The immediate priority should rather be to end this misery by accelerating the safe transfers of people from hotspots. This includes increasing transfers to more appropriate accommodation on the Greek mainland and scaling up the relocation of people to other EU member countries. The most vulnerable — including unaccompanied children, families with children and those with health conditions — must be prioritized until a more permanent, fair and workable relocation mechanism is in place.

Anyone who remains trapped on the islands must be provided with safe and dignified accommodation, with emergency and alternative arrangements in place for vulnerable groups. Everyone must have access to essential services such as water and sanitation so they can properly protect themselves from COVID-19, and quality health care — including mental health care — must be guaranteed for all.

European leaders also have to rethink the migration pact’s current focus on preventing people from reaching European soil through irregular channels. This is neither fair nor effective, especially if they are not providing more safe and legal pathways for those in need of protection.

Under the EU’s watch, the Mediterranean Sea has become a graveyard for people who have risked their lives to seek protection in Europe. If it hopes to prevent more needless deaths, the EU must seize this opportunity to open new legal routes to safety and expand existing ones.

It is also critical that EU countries roll over their commitments to resettle 30,000 refugees in 2020 — a target that wasn’t met, in part due to the pandemic — into 2021, while also committing to at least 35,000 additional places. The EU has more than enough wealth and resources to accept our calls to resettle 250,000 refugees by 2025.
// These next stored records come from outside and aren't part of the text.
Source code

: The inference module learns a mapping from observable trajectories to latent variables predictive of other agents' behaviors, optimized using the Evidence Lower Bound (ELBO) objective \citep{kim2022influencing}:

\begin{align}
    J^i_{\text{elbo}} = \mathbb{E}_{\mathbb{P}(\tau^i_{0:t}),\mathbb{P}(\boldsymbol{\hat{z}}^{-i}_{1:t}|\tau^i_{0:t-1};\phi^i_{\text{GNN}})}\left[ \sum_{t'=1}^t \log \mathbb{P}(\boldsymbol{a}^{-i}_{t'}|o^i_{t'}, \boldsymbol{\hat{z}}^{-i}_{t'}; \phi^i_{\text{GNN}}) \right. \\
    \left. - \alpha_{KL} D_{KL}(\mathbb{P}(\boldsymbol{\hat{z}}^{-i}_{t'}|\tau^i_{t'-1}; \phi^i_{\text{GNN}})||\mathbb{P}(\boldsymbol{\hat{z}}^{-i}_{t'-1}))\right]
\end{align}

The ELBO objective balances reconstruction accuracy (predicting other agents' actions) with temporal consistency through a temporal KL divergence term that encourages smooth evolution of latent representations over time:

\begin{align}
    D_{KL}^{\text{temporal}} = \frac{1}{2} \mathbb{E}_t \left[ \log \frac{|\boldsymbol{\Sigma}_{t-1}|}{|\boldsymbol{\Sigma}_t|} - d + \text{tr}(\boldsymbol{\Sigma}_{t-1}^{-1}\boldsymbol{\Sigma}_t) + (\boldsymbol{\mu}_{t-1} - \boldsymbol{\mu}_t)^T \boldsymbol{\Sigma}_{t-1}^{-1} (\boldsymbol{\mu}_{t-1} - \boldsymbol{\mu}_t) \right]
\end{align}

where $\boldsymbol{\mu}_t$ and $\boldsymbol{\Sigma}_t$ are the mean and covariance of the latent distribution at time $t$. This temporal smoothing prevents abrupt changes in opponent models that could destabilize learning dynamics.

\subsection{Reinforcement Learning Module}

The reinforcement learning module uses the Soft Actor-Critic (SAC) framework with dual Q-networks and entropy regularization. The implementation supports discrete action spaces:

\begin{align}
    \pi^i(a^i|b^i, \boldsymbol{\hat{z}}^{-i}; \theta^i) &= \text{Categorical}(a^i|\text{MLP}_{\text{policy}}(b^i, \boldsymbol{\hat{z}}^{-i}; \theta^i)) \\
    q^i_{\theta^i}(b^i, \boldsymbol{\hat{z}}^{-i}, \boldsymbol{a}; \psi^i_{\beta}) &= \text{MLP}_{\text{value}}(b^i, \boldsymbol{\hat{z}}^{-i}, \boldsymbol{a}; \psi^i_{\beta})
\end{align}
Meanwhile, it’s clear that frontline member countries such as Greece cannot continue to face migratory pressures alone. However, proposals to introduce new “return sponsorships” as an option for demonstrating solidarity raise numerous practical, human rights and legal concerns.

This year, two tragic events — the global pandemic and the September fires that destroyed Moria camp on the island of Lesvos — sparked action from a coalition of EU countries that volunteered to relocate more than 500 children from the Greek islands. This effort proves this is not a pipe dream to ask that countries do more. Political will and coordinated action can transform the lives of people held in the island camps.

Now is the time for Greece and the EU to continue in this spirit. They must shift away from a crisis-driven, ad hoc approach and embrace one that meets the needs of migrants and fits the realities of migration, both within and beyond the EU.

Negotiations on the migration pact are the final chance for the European Parliament and national governments to take the EU down a different path. This will require real political courage but, done correctly, it could establish the fair, humane and predictable system the EU desperately needs and finally put a definitive end to the cruelty of containment.